But when I'm jealous only because I don't want to lose you or I don't want to share you with someone else, then that is a kind of jealousy. He says that you and I who are His children who are filled with His love have the capacity and the power to share without fear. And of course, that is sharing wisely in the wisdom of God and in the confines of what He allows. Then you'll notice He says, we have the power, love enables us to have poise.

And what does He say? He says, we are not braggadocio and we're not arrogant. Love has a sense of humility about it. Love can be quiet and listen. Love doesn't have to brag.

You know why? Because love has such a relationship with God. When we're loving Him and loving others, we have a relationship with Him. He satisfies us. It doesn't make any difference what anybody else thinks, what they say, what they do. We're full of the love of God.

We're experiencing something. We don't need anything on the outside to make us feel complete. And a person is always seeking attention, seeking approval, and doing whatever is necessary to get it at any cost instead of asking what is the will of the Father. They're missing something.

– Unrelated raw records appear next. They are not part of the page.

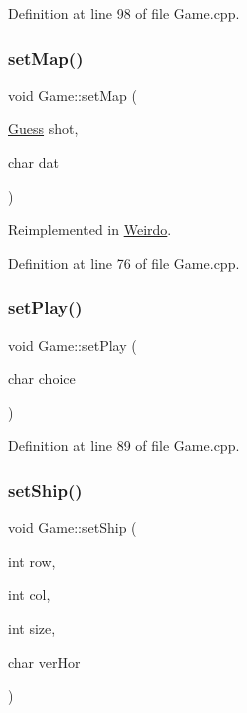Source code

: Definition at line 98 of file Game.\+cpp.

\mbox{\label{class_game_a4e23ede628f25d35813322e4e3f46b01}} 
\subsubsection{\texorpdfstring{set\+Map()}{setMap()}}
{\footnotesize\ttfamily void Game\+::set\+Map (\begin{DoxyParamCaption}\item[{\hyperlink{class_guess}{Guess}}]{shot,  }\item[{char}]{dat }\end{DoxyParamCaption})\hspace{0.3cm}{\ttfamily [virtual]}}



Reimplemented in \hyperlink{class_weirdo_aa71d633becb93a3d1b6273f5b0a8dc14}{Weirdo}.



Definition at line 76 of file Game.\+cpp.

\mbox{\label{class_game_a9acc18b29b10e44174bb4c0c59886469}} 
\subsubsection{\texorpdfstring{set\+Play()}{setPlay()}}
{\footnotesize\ttfamily void Game\+::set\+Play (\begin{DoxyParamCaption}\item[{char}]{choice }\end{DoxyParamCaption})}



Definition at line 89 of file Game.\+cpp.

\mbox{\label{class_game_aa4612d0ad265babef74c3a1122d0a395}} 
\subsubsection{\texorpdfstring{set\+Ship()}{setShip()}}
{\footnotesize\ttfamily void Game\+::set\+Ship (\begin{DoxyParamCaption}\item[{int}]{row,  }\item[{int}]{col,  }\item[{int}]{size,  }\item[{char}]{ver\+Hor }\end{DoxyParamCaption})}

They don't understand the joy of being filled with the love of Almighty God which He desires that you and I pour out upon others. So He says love is poise. It has the power and the potential to stand quietly on the inside no matter what's going on on the outside. It isn't arrogant. It doesn't have to boast.

It doesn't have to be number one. It doesn't have to be the center of attention. It does not have to do all the talking. Then if you'll notice He says it does not act unbecomingly or love is polite. Love enables us to be godly in our daily manners and our character and our relationships with other people. And so therefore when I hear people, whether it's men or women, talking crudely and using ugly four-letter words, women just as bad as men, then I think where is love? And you see the things that we don't think have anything to do with love have everything to do with love.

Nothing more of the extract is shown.